Indicando a importância do mercado brasileiro para as operações da empresa, a divisão nacional da HP realizou um evento na manhã desta terça-feira (22) para dar uma prévia da sua nova linha de workstations mobile e de novidades na sua família de multifuncionais para o setor profissional. A leva de produtos a chegar muito em breve ao mercado brasileiro alia desempenho, durabilidade e, acima de tudo, ganhos na produtividade do consumidor.

Quem deu início ao papo durante o encontro foi Antonio Brunetti, gerente de workstations da HP Inc. Brasil, que falou um pouco da tradição da companhia nesse mercado das poderosas estações de trabalho. Afirmando que a marca oferece o portfólio mais completo do segmento já há um bom tempo, o executivo falou um pouco sobre a linha ZBook, que incorpora os computadores portáteis prontos para satisfazer o usuário que busca por performance, confiabilidade, inovação e mobilidade em itens feitos sob medida.

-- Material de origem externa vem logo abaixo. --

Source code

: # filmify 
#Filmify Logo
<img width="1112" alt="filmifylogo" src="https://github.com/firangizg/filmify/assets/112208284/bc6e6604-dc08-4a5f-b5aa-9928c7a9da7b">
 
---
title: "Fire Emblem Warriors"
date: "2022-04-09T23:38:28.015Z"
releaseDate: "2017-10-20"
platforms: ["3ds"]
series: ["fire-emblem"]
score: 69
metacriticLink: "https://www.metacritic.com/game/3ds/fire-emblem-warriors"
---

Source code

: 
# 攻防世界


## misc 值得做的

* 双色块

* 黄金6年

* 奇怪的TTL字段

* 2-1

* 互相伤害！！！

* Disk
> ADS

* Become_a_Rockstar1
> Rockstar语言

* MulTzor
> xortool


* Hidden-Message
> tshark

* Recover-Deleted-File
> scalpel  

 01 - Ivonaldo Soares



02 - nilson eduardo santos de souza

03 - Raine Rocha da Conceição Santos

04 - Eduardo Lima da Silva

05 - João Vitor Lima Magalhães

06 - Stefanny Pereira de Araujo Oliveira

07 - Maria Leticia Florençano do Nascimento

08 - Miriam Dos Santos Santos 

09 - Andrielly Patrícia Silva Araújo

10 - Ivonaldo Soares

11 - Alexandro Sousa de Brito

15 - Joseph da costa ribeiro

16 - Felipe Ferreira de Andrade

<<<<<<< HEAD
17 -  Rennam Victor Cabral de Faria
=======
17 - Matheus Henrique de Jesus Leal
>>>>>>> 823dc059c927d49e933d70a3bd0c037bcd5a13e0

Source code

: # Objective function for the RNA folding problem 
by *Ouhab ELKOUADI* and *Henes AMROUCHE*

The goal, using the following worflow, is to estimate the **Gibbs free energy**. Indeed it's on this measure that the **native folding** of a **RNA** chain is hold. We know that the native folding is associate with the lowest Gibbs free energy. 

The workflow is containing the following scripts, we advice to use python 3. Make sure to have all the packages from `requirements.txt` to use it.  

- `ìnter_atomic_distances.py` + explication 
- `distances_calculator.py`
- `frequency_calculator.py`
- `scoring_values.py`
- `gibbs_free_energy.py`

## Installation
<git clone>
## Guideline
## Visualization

Brunetti falando sobre o histórico da família ZBook.

Segundo Brunetti, a base atual desse nicho de dispositivos é o trio formado por engenharia, arquitetura e construção, setores que dependem muito de um hardware forte, robusto e capaz de lidar com o processamento de arquivos e projetos pesados. Apesar disso, ele também descreveu que o público dessa série de notebooks de ponta é bastante amplo, indo desde o chamado power user até as empresas mais exigentes. A HP pode oferecer para segmentos como o geoespacial, por exemplo, máquinas com 2 TB de RAM e CPUs de 36 núcleos.

Esse poder de customização, aliás, é o grande trunfo da linha, que pode sair por menos de R$ 10 mil ou chegar a casa das centenas de milhares de reais. “São equipamentos extremamente escaláveis, que podem ser adequadas ao tipo de trabalho do cliente”, observou o gerente, ressaltando que isso pode ser feito através de uma combinação de componentes que, no fim, é elaborada para manter tudo dentro o orçamento do consumidor. Com isso em mente, a HP anunciou para o Brasil a terceira geração de seus badalados ZBooks.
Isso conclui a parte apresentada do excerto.